▸ **EXERCISE OBJECTIVE**: Give only the number of lines in the records that contain the word "pixel".

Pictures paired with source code
Segment Open
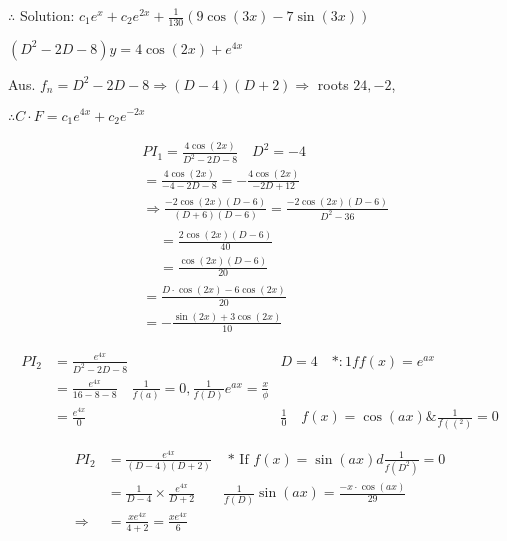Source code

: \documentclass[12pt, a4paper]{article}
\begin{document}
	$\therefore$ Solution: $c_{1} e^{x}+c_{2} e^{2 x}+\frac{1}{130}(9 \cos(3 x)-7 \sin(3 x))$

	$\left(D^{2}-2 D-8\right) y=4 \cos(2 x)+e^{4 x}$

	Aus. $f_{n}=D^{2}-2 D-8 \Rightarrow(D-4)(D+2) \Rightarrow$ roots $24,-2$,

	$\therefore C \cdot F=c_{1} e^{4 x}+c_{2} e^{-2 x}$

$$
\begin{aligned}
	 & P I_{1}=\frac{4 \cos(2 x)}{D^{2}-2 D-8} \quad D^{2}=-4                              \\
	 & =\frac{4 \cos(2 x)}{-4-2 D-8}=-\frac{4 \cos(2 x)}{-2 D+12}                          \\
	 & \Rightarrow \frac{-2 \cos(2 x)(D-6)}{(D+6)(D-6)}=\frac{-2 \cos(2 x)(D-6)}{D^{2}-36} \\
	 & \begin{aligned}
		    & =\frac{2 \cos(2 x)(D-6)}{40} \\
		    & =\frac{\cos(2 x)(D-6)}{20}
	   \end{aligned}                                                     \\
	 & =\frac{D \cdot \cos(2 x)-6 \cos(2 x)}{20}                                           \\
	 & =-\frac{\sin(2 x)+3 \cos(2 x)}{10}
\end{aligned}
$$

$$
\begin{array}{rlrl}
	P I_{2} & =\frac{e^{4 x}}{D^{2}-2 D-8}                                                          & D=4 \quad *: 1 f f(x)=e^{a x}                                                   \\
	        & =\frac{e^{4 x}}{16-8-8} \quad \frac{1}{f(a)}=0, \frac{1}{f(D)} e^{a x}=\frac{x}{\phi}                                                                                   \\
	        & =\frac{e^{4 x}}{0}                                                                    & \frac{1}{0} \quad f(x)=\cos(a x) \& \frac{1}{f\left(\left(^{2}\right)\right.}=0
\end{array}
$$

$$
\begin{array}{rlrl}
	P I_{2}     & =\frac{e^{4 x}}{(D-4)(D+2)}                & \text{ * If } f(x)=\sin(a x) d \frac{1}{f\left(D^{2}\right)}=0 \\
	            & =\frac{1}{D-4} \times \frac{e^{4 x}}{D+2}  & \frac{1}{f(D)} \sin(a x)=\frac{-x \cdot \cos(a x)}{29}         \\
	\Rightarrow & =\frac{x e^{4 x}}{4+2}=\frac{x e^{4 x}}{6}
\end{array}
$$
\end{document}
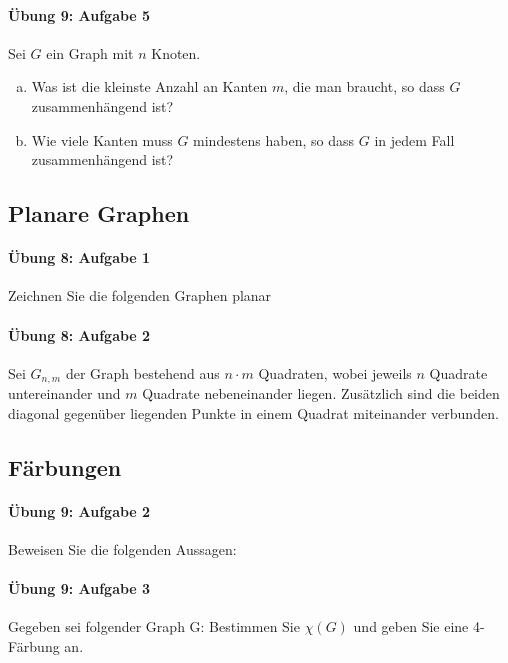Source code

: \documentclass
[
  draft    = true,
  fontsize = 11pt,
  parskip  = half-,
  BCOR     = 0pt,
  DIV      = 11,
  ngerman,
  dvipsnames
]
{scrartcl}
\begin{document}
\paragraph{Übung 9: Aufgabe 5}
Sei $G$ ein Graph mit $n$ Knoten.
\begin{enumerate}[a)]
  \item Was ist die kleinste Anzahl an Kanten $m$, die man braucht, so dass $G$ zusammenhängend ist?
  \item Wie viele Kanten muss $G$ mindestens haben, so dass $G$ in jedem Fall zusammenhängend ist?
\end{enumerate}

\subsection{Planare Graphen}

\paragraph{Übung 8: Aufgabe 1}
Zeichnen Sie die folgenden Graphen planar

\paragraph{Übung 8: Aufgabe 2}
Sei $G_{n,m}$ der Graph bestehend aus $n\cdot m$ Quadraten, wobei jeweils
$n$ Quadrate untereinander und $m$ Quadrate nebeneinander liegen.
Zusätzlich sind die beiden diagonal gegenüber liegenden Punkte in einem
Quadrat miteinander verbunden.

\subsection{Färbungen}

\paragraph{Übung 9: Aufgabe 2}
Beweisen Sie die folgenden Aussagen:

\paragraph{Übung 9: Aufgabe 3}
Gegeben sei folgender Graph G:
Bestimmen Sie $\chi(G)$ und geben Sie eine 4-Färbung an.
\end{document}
Segment Closed
Segment Open
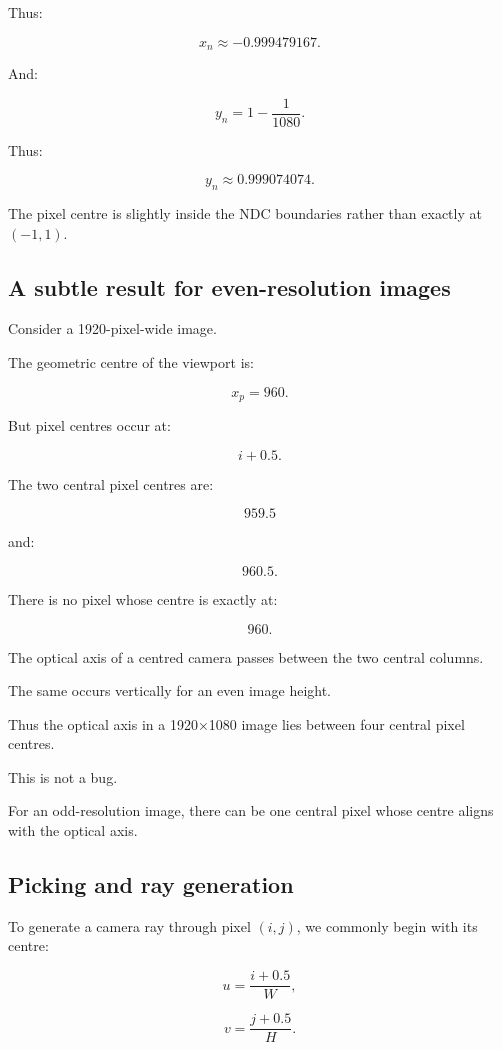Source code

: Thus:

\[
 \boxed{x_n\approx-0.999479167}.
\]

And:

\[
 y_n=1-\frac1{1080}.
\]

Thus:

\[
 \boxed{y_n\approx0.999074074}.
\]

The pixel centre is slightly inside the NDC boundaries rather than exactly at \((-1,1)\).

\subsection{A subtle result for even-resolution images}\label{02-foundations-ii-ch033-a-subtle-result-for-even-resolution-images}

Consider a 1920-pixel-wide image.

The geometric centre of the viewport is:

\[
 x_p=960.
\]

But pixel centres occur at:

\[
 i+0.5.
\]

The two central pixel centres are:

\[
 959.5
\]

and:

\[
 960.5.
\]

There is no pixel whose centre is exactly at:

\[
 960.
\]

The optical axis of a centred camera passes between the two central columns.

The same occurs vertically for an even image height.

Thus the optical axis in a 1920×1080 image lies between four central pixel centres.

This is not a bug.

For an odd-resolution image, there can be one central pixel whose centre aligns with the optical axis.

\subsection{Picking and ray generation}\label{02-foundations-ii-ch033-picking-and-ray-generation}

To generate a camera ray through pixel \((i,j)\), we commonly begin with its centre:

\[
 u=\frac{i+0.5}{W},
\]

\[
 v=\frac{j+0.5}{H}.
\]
Segment Closed
▸ **ANSWER SPACE**: 8